BEGIN

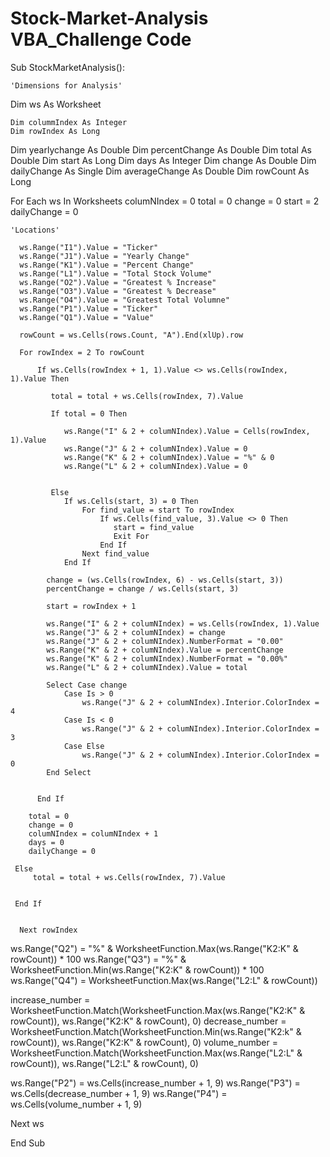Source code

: # Stock-Market-Analysis VBA_Challenge Code

  Sub StockMarketAnalysis():
  
    'Dimensions for Analysis'
  
   Dim ws As Worksheet
  
    Dim colummIndex As Integer
    Dim rowIndex As Long
   Dim yearlychange As Double
   Dim percentChange As Double
   Dim total As Double
   Dim start As Long
   Dim days As Integer
   Dim change As Double
   Dim dailyChange As Single
   Dim averageChange As Double
   Dim rowCount As Long
  
  For Each ws In Worksheets
      columNIndex = 0
      total = 0
      change = 0
      start = 2
      dailyChange = 0

    'Locations'
    
      ws.Range("I1").Value = "Ticker"
      ws.Range("J1").Value = "Yearly Change"
      ws.Range("K1").Value = "Percent Change"
      ws.Range("L1").Value = "Total Stock Volume"
      ws.Range("O2").Value = "Greatest % Increase"
      ws.Range("O3").Value = "Greatest % Decrease"
      ws.Range("O4").Value = "Greatest Total Volumne"
      ws.Range("P1").Value = "Ticker"
      ws.Range("Q1").Value = "Value"
  
      rowCount = ws.Cells(rows.Count, "A").End(xlUp).row
  
      For rowIndex = 2 To rowCount
  
          If ws.Cells(rowIndex + 1, 1).Value <> ws.Cells(rowIndex, 1).Value Then
    
             total = total + ws.Cells(rowIndex, 7).Value
        
             If total = 0 Then
             
                ws.Range("I" & 2 + columNIndex).Value = Cells(rowIndex, 1).Value
                ws.Range("J" & 2 + columNIndex).Value = 0
                ws.Range("K" & 2 + columNIndex).Value = "%" & 0
                ws.Range("L" & 2 + columNIndex).Value = 0
            
            
             Else
                If ws.Cells(start, 3) = 0 Then
                    For find_value = start To rowIndex
                        If ws.Cells(find_value, 3).Value <> 0 Then
                           start = find_value
                           Exit For
                        End If
                    Next find_value
                End If
            
            change = (ws.Cells(rowIndex, 6) - ws.Cells(start, 3))
            percentChange = change / ws.Cells(start, 3)
            
            start = rowIndex + 1
            
            ws.Range("I" & 2 + columNIndex) = ws.Cells(rowIndex, 1).Value
            ws.Range("J" & 2 + columNIndex) = change
            ws.Range("J" & 2 + columNIndex).NumberFormat = "0.00"
            ws.Range("K" & 2 + columNIndex).Value = percentChange
            ws.Range("K" & 2 + columNIndex).NumberFormat = "0.00%"
            ws.Range("L" & 2 + columNIndex).Value = total
            
            Select Case change
                Case Is > 0
                    ws.Range("J" & 2 + columNIndex).Interior.ColorIndex = 4
                Case Is < 0
                    ws.Range("J" & 2 + columNIndex).Interior.ColorIndex = 3
                Case Else
                    ws.Range("J" & 2 + columNIndex).Interior.ColorIndex = 0
            End Select
            
            
          End If
          
        total = 0
        change = 0
        columNIndex = columNIndex + 1
        days = 0
        dailyChange = 0
          
     Else
         total = total + ws.Cells(rowIndex, 7).Value
         
          
     End If
      
                
      Next rowIndex
    
    
  ws.Range("Q2") = "%" & WorksheetFunction.Max(ws.Range("K2:K" & rowCount)) * 100
  ws.Range("Q3") = "%" & WorksheetFunction.Min(ws.Range("K2:K" & rowCount)) * 100
  ws.Range("Q4") = WorksheetFunction.Max(ws.Range("L2:L" & rowCount))
    
  increase_number = WorksheetFunction.Match(WorksheetFunction.Max(ws.Range("K2:K" & rowCount)), ws.Range("K2:K" & rowCount), 0)
  decrease_number = WorksheetFunction.Match(WorksheetFunction.Min(ws.Range("K2:k" & rowCount)), ws.Range("K2:K" & rowCount), 0)
  volume_number = WorksheetFunction.Match(WorksheetFunction.Max(ws.Range("L2:L" & rowCount)), ws.Range("L2:L" & rowCount), 0)
    
  ws.Range("P2") = ws.Cells(increase_number + 1, 9)
  ws.Range("P3") = ws.Cells(decrease_number + 1, 9)
  ws.Range("P4") = ws.Cells(volume_number + 1, 9)
    
  Next ws
  
End Sub


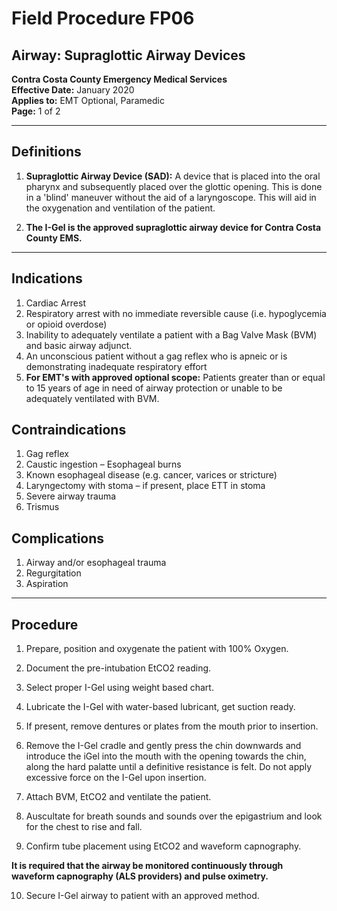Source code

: # Field Procedure FP06
## Airway: Supraglottic Airway Devices

**Contra Costa County Emergency Medical Services**  
**Effective Date:** January 2020  
**Applies to:** EMT Optional, Paramedic  
**Page:** 1 of 2

---

## Definitions

1. **Supraglottic Airway Device (SAD):** A device that is placed into the oral pharynx and subsequently placed over the glottic opening. This is done in a 'blind' maneuver without the aid of a laryngoscope. This will aid in the oxygenation and ventilation of the patient.

2. **The I-Gel is the approved supraglottic airway device for Contra Costa County EMS.**

---

## Indications

1. Cardiac Arrest
2. Respiratory arrest with no immediate reversible cause (i.e. hypoglycemia or opioid overdose)
3. Inability to adequately ventilate a patient with a Bag Valve Mask (BVM) and basic airway adjunct.
4. An unconscious patient without a gag reflex who is apneic or is demonstrating inadequate respiratory effort
5. **For EMT's with approved optional scope:** Patients greater than or equal to 15 years of age in need of airway protection or unable to be adequately ventilated with BVM.

## Contraindications

1. Gag reflex
2. Caustic ingestion – Esophageal burns
3. Known esophageal disease (e.g. cancer, varices or stricture)
4. Laryngectomy with stoma – if present, place ETT in stoma
5. Severe airway trauma
6. Trismus

## Complications

1. Airway and/or esophageal trauma
2. Regurgitation
3. Aspiration

---

## Procedure

1. Prepare, position and oxygenate the patient with 100% Oxygen.

2. Document the pre-intubation EtCO2 reading.

3. Select proper I-Gel using weight based chart.

4. Lubricate the I-Gel with water-based lubricant, get suction ready.

5. If present, remove dentures or plates from the mouth prior to insertion.

6. Remove the I-Gel cradle and gently press the chin downwards and introduce the iGel into the mouth with the opening towards the chin, along the hard palatte until a definitive resistance is felt. Do not apply excessive force on the I-Gel upon insertion.

7. Attach BVM, EtCO2 and ventilate the patient.

8. Auscultate for breath sounds and sounds over the epigastrium and look for the chest to rise and fall.

9. Confirm tube placement using EtCO2 and waveform capnography.

**It is required that the airway be monitored continuously through waveform capnography (ALS providers) and pulse oximetry.**

10. Secure I-Gel airway to patient with an approved method.

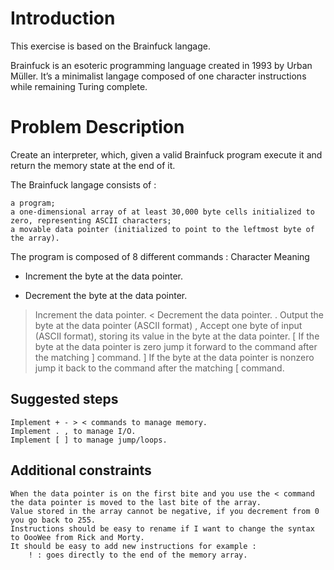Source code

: # Introduction

This exercise is based on the Brainfuck langage.

Brainfuck is an esoteric programming language created in 1993 by Urban Müller. It’s a minimalist langage composed of one character instructions while remaining Turing complete.

# Problem Description

Create an interpreter, which, given a valid Brainfuck program execute it and return the memory state at the end of it.

The Brainfuck langage consists of :

    a program;
    a one-dimensional array of at least 30,000 byte cells initialized to zero, representing ASCII characters;
    a movable data pointer (initialized to point to the leftmost byte of the array).

The program is composed of 8 different commands :
Character 	Meaning
+ 	Increment the byte at the data pointer.
- 	Decrement the byte at the data pointer.
> 	Increment the data pointer.
< 	Decrement the data pointer.
. 	Output the byte at the data pointer (ASCII format)
, 	Accept one byte of input (ASCII format), storing its value in the byte at the data pointer.
[ 	If the byte at the data pointer is zero jump it forward to the command after the matching ] command.
] 	If the byte at the data pointer is nonzero jump it back to the command after the matching [ command.

## Suggested steps

    Implement + - > < commands to manage memory.
    Implement . , to manage I/O.
    Implement [ ] to manage jump/loops.

## Additional constraints

    When the data pointer is on the first bite and you use the < command the data pointer is moved to the last bite of the array.
    Value stored in the array cannot be negative, if you decrement from 0 you go back to 255.
    Instructions should be easy to rename if I want to change the syntax to OooWee from Rick and Morty.
    It should be easy to add new instructions for example :
        ! : goes directly to the end of the memory array.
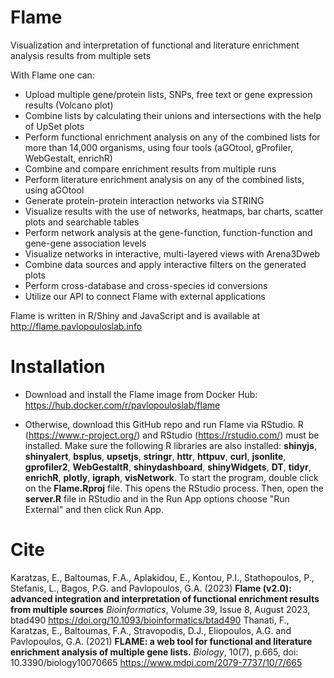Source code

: # Flame
Visualization and interpretation of functional and literature enrichment analysis results from multiple sets

With Flame one can:
* Upload multiple gene/protein lists, SNPs, free text or gene expression results (Volcano plot)
* Combine lists by calculating their unions and intersections with the help of UpSet plots
* Perform functional enrichment analysis on any of the combined lists for more than 14,000 organisms, using four tools (aGOtool, gProfiler, WebGestalt, enrichR)
* Combine and compare enrichment results from multiple runs
* Perform literature enrichment analysis on any of the combined lists, using aGOtool
* Generate protein-protein interaction networks via STRING
* Visualize results with the use of networks, heatmaps, bar charts, scatter plots and searchable tables
* Perform network analysis at the gene-function, function-function and gene-gene association levels
* Visualize networks in interactive, multi-layered views with Arena3Dweb
* Combine data sources and apply interactive filters on the generated plots
* Perform cross-database and cross-species id conversions
* Utilize our API to connect Flame with external applications

Flame is written in R/Shiny and JavaScript and is available at http://flame.pavlopouloslab.info

# Installation

* Download and install the Flame image from Docker Hub: https://hub.docker.com/r/pavlopouloslab/flame

* Otherwise, download this GitHub repo and run Flame via RStudio. R (https://www.r-project.org/) and RStudio (https://rstudio.com/) must be installed. Make sure the following R libraries are also installed:
**shinyjs**, **shinyalert**, **bsplus**, **upsetjs**, **stringr**, **httr**, **httpuv**, **curl**, **jsonlite**, **gprofiler2**, **WebGestaltR**, **shinydashboard**, **shinyWidgets**, **DT**, **tidyr**, **enrichR**, **plotly**, **igraph**, **visNetwork**.
To start the program, double click on the **Flame.Rproj** file. This opens the RStudio process. Then, open the **server.R** file in RStudio and in the Run App options choose "Run External" and then click Run App.

# Cite
Karatzas, E., Baltoumas, F.A., Aplakidou, E., Kontou, P.I., Stathopoulos, P., Stefanis, L., Bagos, P.G. and Pavlopoulos, G.A. (2023)
**Flame (v2.0): advanced integration and interpretation of functional enrichment results from multiple sources**
*Bioinformatics*, Volume 39, Issue 8, August 2023, btad490
https://doi.org/10.1093/bioinformatics/btad490
Thanati, F., Karatzas, E., Baltoumas, F.A., Stravopodis, D.J., Eliopoulos, A.G. and Pavlopoulos, G.A. (2021)
**FLAME: a web tool for functional and literature enrichment analysis of multiple gene lists.**
*Biology*, 10(7), p.665, doi: 10.3390/biology10070665
https://www.mdpi.com/2079-7737/10/7/665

END

Task directions: If a line in the entries above contains the word "Visualize", copy it.

Your solution:
* Visualize results with the use of networks, heatmaps, bar charts, scatter plots and searchable tables
* Visualize networks in interactive, multi-layered views with Arena3Dweb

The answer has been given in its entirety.